Segment Start: Available records

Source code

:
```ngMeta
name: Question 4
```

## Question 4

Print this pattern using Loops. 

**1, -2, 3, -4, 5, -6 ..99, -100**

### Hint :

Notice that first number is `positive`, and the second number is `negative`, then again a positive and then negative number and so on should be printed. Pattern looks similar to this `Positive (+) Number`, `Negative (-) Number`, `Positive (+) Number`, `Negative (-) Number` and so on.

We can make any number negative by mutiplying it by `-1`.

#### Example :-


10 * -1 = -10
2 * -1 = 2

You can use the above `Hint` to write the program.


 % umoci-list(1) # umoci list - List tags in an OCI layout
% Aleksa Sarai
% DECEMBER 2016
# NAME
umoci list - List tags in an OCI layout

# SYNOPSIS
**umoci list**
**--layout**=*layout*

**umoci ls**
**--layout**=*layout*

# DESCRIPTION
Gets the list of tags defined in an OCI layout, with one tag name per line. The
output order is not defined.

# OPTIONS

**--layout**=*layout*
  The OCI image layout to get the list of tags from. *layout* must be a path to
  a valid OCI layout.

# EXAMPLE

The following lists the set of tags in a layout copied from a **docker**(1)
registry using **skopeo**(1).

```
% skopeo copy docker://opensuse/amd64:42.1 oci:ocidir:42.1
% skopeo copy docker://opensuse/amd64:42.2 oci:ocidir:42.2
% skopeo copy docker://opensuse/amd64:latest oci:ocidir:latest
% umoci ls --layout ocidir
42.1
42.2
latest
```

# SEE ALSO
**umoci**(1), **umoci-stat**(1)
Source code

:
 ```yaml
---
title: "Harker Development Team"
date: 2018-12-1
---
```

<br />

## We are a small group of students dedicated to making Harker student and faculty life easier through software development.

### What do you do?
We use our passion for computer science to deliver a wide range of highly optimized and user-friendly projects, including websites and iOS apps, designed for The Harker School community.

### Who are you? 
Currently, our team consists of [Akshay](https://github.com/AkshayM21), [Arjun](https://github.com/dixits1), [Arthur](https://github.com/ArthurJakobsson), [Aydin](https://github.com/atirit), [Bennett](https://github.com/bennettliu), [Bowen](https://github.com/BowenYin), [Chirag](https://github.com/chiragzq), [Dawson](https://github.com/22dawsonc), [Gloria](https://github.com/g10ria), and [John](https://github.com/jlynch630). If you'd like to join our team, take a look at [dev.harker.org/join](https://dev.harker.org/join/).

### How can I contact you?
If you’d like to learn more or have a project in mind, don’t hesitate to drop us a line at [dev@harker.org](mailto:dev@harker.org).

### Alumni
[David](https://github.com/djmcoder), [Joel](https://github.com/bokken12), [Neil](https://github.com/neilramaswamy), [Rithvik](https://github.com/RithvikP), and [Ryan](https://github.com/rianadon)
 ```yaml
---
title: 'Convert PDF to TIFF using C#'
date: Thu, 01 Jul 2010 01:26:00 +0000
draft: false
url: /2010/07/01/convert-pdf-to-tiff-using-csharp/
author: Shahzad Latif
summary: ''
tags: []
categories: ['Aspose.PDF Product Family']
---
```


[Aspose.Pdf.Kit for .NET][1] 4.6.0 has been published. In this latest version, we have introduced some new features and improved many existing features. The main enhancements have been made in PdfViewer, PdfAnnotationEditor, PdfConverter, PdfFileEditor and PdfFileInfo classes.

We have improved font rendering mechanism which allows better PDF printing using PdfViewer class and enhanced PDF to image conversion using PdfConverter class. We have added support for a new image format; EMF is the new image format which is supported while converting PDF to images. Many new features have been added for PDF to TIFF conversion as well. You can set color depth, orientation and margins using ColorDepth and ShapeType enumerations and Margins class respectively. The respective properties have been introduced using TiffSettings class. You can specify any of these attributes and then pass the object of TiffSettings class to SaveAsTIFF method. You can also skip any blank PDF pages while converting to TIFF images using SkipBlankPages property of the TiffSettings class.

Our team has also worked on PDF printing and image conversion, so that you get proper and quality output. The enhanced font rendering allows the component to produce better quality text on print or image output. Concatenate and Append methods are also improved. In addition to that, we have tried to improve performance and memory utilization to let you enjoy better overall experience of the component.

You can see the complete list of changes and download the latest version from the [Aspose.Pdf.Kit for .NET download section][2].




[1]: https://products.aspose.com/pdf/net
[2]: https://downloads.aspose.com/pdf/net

Segment End: Available records

(Exercise prompt)
Count the lines of the listing above that contain the word "copy", and give only the total.

(Answer space)
3